**Task to carry out**
With both ends included, transcribe exactly the records below from their first line to the line that contains "of Visual Studio</span></span>".

**Task material**
********************

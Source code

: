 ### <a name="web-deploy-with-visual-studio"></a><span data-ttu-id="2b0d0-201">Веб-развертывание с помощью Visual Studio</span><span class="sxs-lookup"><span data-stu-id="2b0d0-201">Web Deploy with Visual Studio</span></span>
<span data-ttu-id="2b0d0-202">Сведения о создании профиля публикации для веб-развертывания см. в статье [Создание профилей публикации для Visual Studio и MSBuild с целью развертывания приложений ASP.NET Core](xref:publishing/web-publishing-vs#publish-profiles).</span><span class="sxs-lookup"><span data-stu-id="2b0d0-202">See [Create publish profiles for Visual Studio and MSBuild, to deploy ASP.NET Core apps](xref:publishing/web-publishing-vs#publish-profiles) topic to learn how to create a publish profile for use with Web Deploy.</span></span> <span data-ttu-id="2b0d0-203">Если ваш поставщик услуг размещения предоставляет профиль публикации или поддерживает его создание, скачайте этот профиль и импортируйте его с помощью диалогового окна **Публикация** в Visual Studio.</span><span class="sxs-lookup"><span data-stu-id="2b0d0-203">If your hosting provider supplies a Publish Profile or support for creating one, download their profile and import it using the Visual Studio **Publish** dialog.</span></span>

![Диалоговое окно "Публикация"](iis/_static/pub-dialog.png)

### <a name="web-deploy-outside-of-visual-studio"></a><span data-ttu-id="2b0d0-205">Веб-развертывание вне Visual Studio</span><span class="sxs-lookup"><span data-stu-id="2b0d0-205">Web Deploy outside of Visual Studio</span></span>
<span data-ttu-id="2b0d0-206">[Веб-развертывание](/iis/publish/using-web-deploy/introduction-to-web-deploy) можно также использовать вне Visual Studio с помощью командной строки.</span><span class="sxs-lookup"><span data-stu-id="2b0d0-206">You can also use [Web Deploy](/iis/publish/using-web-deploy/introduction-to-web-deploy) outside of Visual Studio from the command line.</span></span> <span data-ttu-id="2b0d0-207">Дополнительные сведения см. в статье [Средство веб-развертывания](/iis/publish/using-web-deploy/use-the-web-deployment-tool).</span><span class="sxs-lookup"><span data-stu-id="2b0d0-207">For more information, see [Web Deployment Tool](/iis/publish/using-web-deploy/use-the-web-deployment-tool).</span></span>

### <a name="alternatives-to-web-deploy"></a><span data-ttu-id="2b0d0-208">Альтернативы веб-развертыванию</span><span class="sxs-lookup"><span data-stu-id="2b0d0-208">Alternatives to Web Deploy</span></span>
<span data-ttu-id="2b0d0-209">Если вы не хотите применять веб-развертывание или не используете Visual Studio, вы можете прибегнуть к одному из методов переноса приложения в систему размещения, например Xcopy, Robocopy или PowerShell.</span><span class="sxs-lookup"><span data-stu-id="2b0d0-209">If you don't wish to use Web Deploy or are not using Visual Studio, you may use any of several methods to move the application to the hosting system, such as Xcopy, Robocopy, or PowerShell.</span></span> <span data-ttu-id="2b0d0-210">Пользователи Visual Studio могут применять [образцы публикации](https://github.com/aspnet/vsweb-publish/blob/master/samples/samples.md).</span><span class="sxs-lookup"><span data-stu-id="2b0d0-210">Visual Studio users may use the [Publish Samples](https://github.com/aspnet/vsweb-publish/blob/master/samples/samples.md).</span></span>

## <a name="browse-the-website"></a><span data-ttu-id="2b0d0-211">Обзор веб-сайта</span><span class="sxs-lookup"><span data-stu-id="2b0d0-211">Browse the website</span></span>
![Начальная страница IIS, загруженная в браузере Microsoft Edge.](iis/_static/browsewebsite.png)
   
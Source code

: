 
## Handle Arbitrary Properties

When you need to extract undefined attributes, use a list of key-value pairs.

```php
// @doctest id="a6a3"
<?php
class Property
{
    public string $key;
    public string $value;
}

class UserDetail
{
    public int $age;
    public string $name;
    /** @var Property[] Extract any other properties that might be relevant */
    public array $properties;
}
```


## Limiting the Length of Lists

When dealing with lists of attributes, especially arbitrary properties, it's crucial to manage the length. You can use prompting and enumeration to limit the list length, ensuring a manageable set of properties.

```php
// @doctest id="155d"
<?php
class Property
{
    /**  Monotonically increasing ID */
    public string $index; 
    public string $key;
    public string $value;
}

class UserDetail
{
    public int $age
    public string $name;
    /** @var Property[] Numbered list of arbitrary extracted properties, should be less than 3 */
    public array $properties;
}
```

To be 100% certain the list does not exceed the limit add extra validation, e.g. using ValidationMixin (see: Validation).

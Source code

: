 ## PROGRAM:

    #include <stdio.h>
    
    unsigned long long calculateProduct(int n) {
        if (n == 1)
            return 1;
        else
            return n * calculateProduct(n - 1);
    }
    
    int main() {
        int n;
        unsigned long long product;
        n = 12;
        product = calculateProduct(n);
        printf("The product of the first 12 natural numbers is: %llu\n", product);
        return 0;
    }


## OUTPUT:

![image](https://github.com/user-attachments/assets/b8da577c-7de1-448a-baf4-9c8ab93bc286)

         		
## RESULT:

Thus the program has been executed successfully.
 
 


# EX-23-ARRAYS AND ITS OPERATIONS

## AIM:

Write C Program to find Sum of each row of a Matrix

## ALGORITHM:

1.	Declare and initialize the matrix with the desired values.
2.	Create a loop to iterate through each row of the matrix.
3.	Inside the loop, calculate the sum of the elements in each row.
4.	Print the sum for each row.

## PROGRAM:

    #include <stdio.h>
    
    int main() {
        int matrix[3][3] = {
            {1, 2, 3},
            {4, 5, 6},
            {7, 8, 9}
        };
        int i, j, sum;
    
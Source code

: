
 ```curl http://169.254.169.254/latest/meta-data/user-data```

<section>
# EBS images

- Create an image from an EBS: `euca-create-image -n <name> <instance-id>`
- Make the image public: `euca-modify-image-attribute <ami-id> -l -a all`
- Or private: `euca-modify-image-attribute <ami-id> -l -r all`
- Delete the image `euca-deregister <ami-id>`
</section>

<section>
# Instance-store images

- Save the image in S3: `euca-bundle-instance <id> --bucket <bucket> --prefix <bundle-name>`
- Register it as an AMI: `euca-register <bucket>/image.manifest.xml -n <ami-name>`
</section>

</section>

********************

**Task solution**
Source code

: ### <a name="web-deploy-with-visual-studio"></a><span data-ttu-id="2b0d0-201">Веб-развертывание с помощью Visual Studio</span><span class="sxs-lookup"><span data-stu-id="2b0d0-201">Web Deploy with Visual Studio</span></span>
<span data-ttu-id="2b0d0-202">Сведения о создании профиля публикации для веб-развертывания см. в статье [Создание профилей публикации для Visual Studio и MSBuild с целью развертывания приложений ASP.NET Core](xref:publishing/web-publishing-vs#publish-profiles).</span><span class="sxs-lookup"><span data-stu-id="2b0d0-202">See [Create publish profiles for Visual Studio and MSBuild, to deploy ASP.NET Core apps](xref:publishing/web-publishing-vs#publish-profiles) topic to learn how to create a publish profile for use with Web Deploy.</span></span> <span data-ttu-id="2b0d0-203">Если ваш поставщик услуг размещения предоставляет профиль публикации или поддерживает его создание, скачайте этот профиль и импортируйте его с помощью диалогового окна **Публикация** в Visual Studio.</span><span class="sxs-lookup"><span data-stu-id="2b0d0-203">If your hosting provider supplies a Publish Profile or support for creating one, download their profile and import it using the Visual Studio **Publish** dialog.</span></span>

![Диалоговое окно "Публикация"](iis/_static/pub-dialog.png)

### <a name="web-deploy-outside-of-visual-studio"></a><span data-ttu-id="2b0d0-205">Веб-развертывание вне Visual Studio</span><span class="sxs-lookup"><span data-stu-id="2b0d0-205">Web Deploy outside of Visual Studio</span></span>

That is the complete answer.